ふぉふぉふぉと、レイジュ様はご機嫌に笑っている。


 伝説ではなく、前世の物語として知っているだけでこの国の人たちが知っているかどうかは知らん。名も精霊から今聞いたのだ。


「いえ、今この国の住民がレイジュ様をご存じなのかは把握していません。私が知っていただけです。

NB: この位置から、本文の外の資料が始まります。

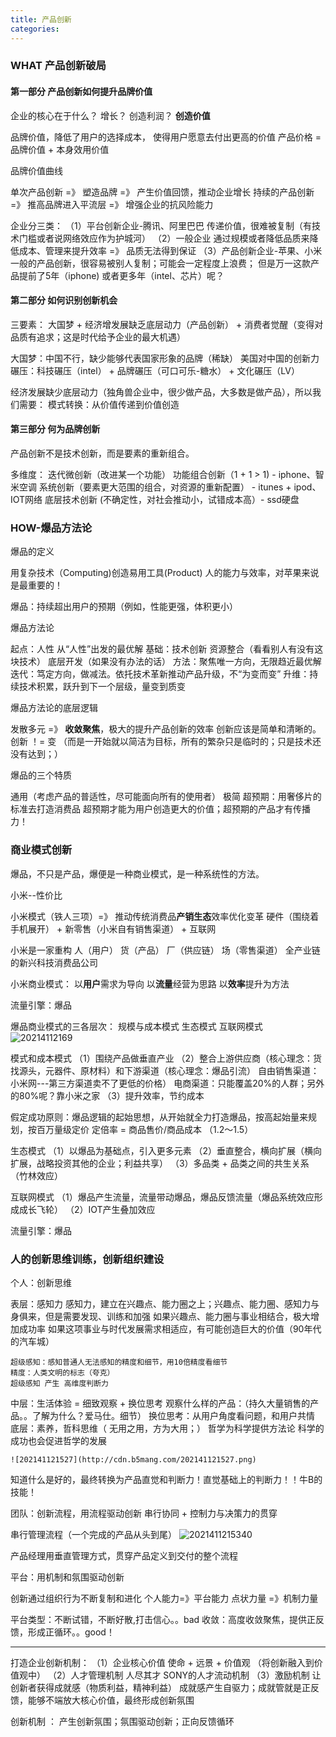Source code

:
 ```yaml
---
title: 产品创新
categories:
---
```


### WHAT 产品创新破局

#### 第一部分 产品创新如何提升品牌价值

企业的核心在于什么？
增长？ 创造利润？ **创造价值**

品牌价值，降低了用户的选择成本， 使得用户愿意去付出更高的价值
产品价格 = 品牌价值 + 本身效用价值

品牌价值曲线

单次产品创新 =》 塑造品牌 =》 产生价值回馈，推动企业增长
持续的产品创新 =》 推高品牌进入平流层 =》 增强企业的抗风险能力

企业分三类：
（1）平台创新企业-腾讯、阿里巴巴
    传递价值，很难被复制（有技术门槛或者说网络效应作为护城河）
（2）一般企业
    通过规模或者降低品质来降低成本、管理来提升效率 =》 品质无法得到保证
（3）产品创新企业-苹果、小米
    一般的产品创新，很容易被别人复制；可能会一定程度上浪费；
    但是万一这款产品提前了5年（iphone) 或者更多年（intel、芯片）呢？

#### 第二部分 如何识别创新机会

三要素： 大国梦 + 经济增发展缺乏底层动力（产品创新） + 消费者觉醒（变得对品质有追求；这是时代给予企业的最大机遇）

大国梦：中国不行，缺少能够代表国家形象的品牌（稀缺）
美国对中国的创新力碾压：科技碾压（intel） + 品牌碾压（可口可乐-糖水） + 文化碾压（LV）

经济发展缺少底层动力（独角兽企业中，很少做产品，大多数是做产品），所以我们需要：
模式转换：从价值传递到价值创造

#### 第三部分 何为品牌创新

产品创新不是技术创新，而是要素的重新组合。

多维度：
迭代微创新（改进某一个功能）
功能组合创新（1 + 1 > 1) - iphone、智米空调
系统创新（要素更大范围的组合，对资源的重新配置） - itunes + ipod、IOT网络
底层技术创新 (不确定性，对社会推动小，试错成本高）- ssd硬盘

### HOW-爆品方法论

爆品的定义

用复杂技术（Computing)创造易用工具(Product)
人的能力与效率，对苹果来说是最重要的！

爆品：持续超出用户的预期（例如，性能更强，体积更小）

爆品方法论

起点：人性 从“人性”出发的最优解
基础：技术创新
    资源整合（看看别人有没有这块技术）
    底层开发（如果没有办法的话）
方法：聚焦唯一方向，无限趋近最优解
迭代：笃定方向，做减法。依托技术革新推动产品升级，不“为变而变”
升维：持续技术积累，跃升到下一个层级，量变到质变

爆品方法论的底层逻辑

发散多元 =》 **收敛聚焦**，极大的提升产品创新的效率
创新应该是简单和清晰的。创新 ！= 变 （而是一开始就以简洁为目标，所有的繁杂只是临时的；只是技术还没有达到；）

爆品的三个特质

通用（考虑产品的普适性，尽可能面向所有的使用者）
极简
超预期：用奢侈片的标准去打造消费品
    超预期才能为用户创造更大的价值；超预期的产品才有传播力！

### 商业模式创新

爆品，不只是产品，爆便是一种商业模式，是一种系统性的方法。

小米--性价比

小米模式（铁人三项）=》 推动传统消费品**产销生态**效率优化变革
硬件（围绕着手机展开） + 新零售（小米自有销售渠道） + 互联网

小米是一家重构
人（用户）
货（产品）
厂（供应链）
场（零售渠道）
全产业链的新兴科技消费品公司

小米商业模式：
以**用户**需求为导向
以**流量**经营为思路
以**效率**提升为方法

流量引擎：爆品

爆品商业模式的三各层次：
规模与成本模式
生态模式
互联网模式
![20214112169](http://cdn.b5mang.com/20214112169.png)

模式和成本模式
（1）围绕产品做垂直产业
（2）整合上游供应商（核心理念：货找源头，元器件、原材料）和下游渠道（核心理念：爆品引流）
                                                自由销售渠道：小米网---第三方渠道卖不了更低的价格）
                                                电商渠道：只能覆盖20%的人群；另外的80%呢？靠小米之家
（3）提升效率，节约成本

假定成功原则：爆品逻辑的起始思想，从开始就全力打造爆品，按高起始量来规划，按百万量级定价
定倍率 = 商品售价/商品成本 （1.2～1.5）

生态模式
（1）以爆品为基础点，引入更多元素
（2）垂直整合，横向扩展（横向扩展，战略投资其他的企业；利益共享）
（3）多品类 + 品类之间的共生关系（竹林效应）

互联网模式
（1）爆品产生流量，流量带动爆品，爆品反馈流量（爆品系统效应形成成长飞轮）
（2）IOT产生叠加效应

流量引擎：爆品

### 人的创新思维训练，创新组织建设

个人：创新思维

表层：感知力
    感知力，建立在兴趣点、能力圈之上；兴趣点、能力圈、感知力与身俱来，但是需要发现、训练和加强
    如果兴趣点、能力圈与事业相结合，极大增加成功率
    如果这项事业与时代发展需求相适应，有可能创造巨大的价值（90年代的汽车城）

    超级感知：感知普通人无法感知的精度和细节，用10倍精度看细节
    精度：人类文明的标志（夸克）
    超级感知 产生 高维度判断力
中层：生活体验 = 细致观察 + 换位思考
    观察什么样的产品：（持久大量销售的产品。。了解为什么？爱马仕。细节）
    换位思考：从用户角度看问题，和用户共情
底层：素养，哲科思维（ 无用之用，方为大用；）
    哲学为科学提供方法论
    科学的成功也会促进哲学的发展

    ![202141121527](http://cdn.b5mang.com/202141121527.png)
知道什么是好的，最终转换为产品直觉和判断力！直觉基础上的判断力！！牛B的技能！

团队：创新流程，用流程驱动创新
    串行协同 + 控制力与决策力的贯穿

串行管理流程（一个完成的产品从头到尾）
![2021411215340](http://cdn.b5mang.com/2021411215340.png)

产品经理用垂直管理方式，贯穿产品定义到交付的整个流程

平台：用机制和氛围驱动创新

创新通过组织行为不断复制和进化
个人能力=》平台能力
点状力量 =》机制力量

平台类型：不断试错，不断好散,打击信心。。bad
收敛：高度收敛聚焦，提供正反馈，形成正循环。。good！

---

打造企业创新机制：
（1）企业核心价值
    使命 + 远景 + 价值观 （将创新融入到价值观中）
（2）人才管理机制
    人尽其才 SONY的人才流动机制
（3）激励机制
    让创新者获得成就感（物质利益，精神利益）
    成就感产生自驱力；成就管就是正反馈，能够不端放大核心价值，最终形成创新氛围

创新机制 ： 产生创新氛围；氛围驱动创新；正向反馈循环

精霊たちから今聞いたばかりのことです」

ロゼは嘘も方便と言う言葉を無視する。


『ん?やはりそうか…もう何百年も人間を見ていない。覚えている者はいないか…』

寂しそうにうつ向くおじいちゃん。


 いや、だから覚えているかいないか知らんと言っている。


「以前はここに大勢の人が?」

こんな魔素が濃い森の奥に人が来られるものだろうかと思うが。


『昔は人が遊びに来ていたな。わしも若かった。魔素もこんなに濃くなかったからな』

おじいちゃんは昔を懐かしむ。


「若かったら、どうなんでしょう?」

若いとなんの関係あるがあるのか。


『わしが若いとこんなに魔素は濃くならない。魔素は土から吸収され植物から放出されておる。その為、古くなった木などは切って処分せねばならん。

 わしは今5000年ほど生きておる。3000年あたりから魔素が急激に濃くなり、わしを切ってもらわなければならなかったのだが、人間が嫌がった。

 わしと仲良くなった人間たちはわしを精霊王なんて呼んで尊敬していたが、ますます魔素が濃くなり魔獣が狂暴化した。人間はここまで来られなくなった』


 精霊王様でしたか、いやびっくりである。